### TASK BRIEF
Exactly as written, write out the lines below from the first to the one containing "www.linkedin.com/in/rajalakshmi-shanmuganathan-b9b642133", inclusive. Pictures do not belong in the copy.
######
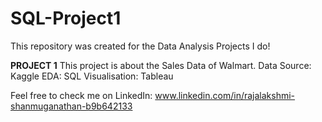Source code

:# SQL-Project1
This repository was created for the Data Analysis Projects I do!

**PROJECT 1**
This project is about the Sales Data of Walmart.
Data Source: Kaggle
EDA: SQL
Visualisation: Tableau

Feel free to check me on LinkedIn:
www.linkedin.com/in/rajalakshmi-shanmuganathan-b9b642133
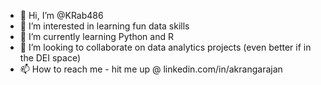 - 👋 Hi, I’m @KRab486
- 👀 I’m interested in learning fun data skills
- 🌱 I’m currently learning Python and R 
- 💞️ I’m looking to collaborate on data analytics projects (even better if in the DEI space)
- 📫 How to reach me - hit me up @ linkedin.com/in/akrangarajan

<!---
KRab486/KRab486 is a ✨ special ✨ repository because its `README.md` (this file) appears on your GitHub profile.
You can click the Preview link to take a look at your changes.
--->
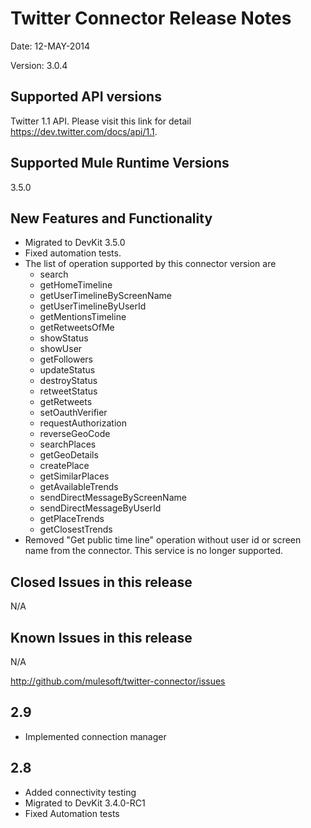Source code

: Twitter Connector Release Notes
=================================
 
Date: 12-MAY-2014
 
Version: 3.0.4
 
Supported API versions
------------------------
Twitter 1.1 API. Please visit this link for detail https://dev.twitter.com/docs/api/1.1.
 
Supported Mule Runtime Versions
--------------------------------
3.5.0
 
New Features and Functionality
------------------------------
- Migrated to DevKit 3.5.0
- Fixed automation tests.
- The list of operation supported by this connector version are
    - search
    - getHomeTimeline
    - getUserTimelineByScreenName
    - getUserTimelineByUserId
    - getMentionsTimeline
    - getRetweetsOfMe
    - showStatus
    - showUser
    - getFollowers
    - updateStatus
    - destroyStatus
    - retweetStatus
    - getRetweets
    - setOauthVerifier
    - requestAuthorization
    - reverseGeoCode
    - searchPlaces
    - getGeoDetails
    - createPlace
    - getSimilarPlaces
    - getAvailableTrends
    - sendDirectMessageByScreenName
    - sendDirectMessageByUserId
    - getPlaceTrends
    - getClosestTrends
- Removed "Get public time line" operation without user id or screen name from the connector. This service is no longer supported.

Closed Issues in this release
------------------------------
N/A
 
Known Issues in this release
------------------------------
N/A

http://github.com/mulesoft/twitter-connector/issues

2.9
---
* Implemented connection manager
  
2.8
---
- Added connectivity testing
- Migrated to DevKit 3.4.0-RC1
- Fixed Automation tests
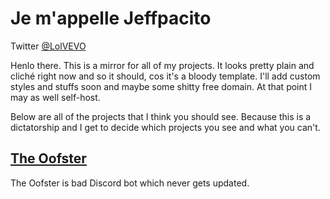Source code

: # Je m'appelle Jeffpacito


Twitter [@LolVEVO](https://twitter.com/LolVEVO)

Henlo there. This is a mirror for all of my projects. It looks pretty plain and
cliché right now and so it should, cos it's a bloody template. I'll add custom
styles and stuffs soon and maybe some shitty free domain. At that point I may
as well self-host.

Below are all of the projects that I think you should see. Because this is a
dictatorship and I get to decide which projects you see and what you can't.

## [The Oofster](https://euab.github.io/the-oofster)
The Oofster is bad Discord bot which never gets updated.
######
### ANSWER SPACE
Source code

:# SQL-Project1
This repository was created for the Data Analysis Projects I do!

**PROJECT 1**
This project is about the Sales Data of Walmart.
Data Source: Kaggle
EDA: SQL
Visualisation: Tableau

Feel free to check me on LinkedIn:
www.linkedin.com/in/rajalakshmi-shanmuganathan-b9b642133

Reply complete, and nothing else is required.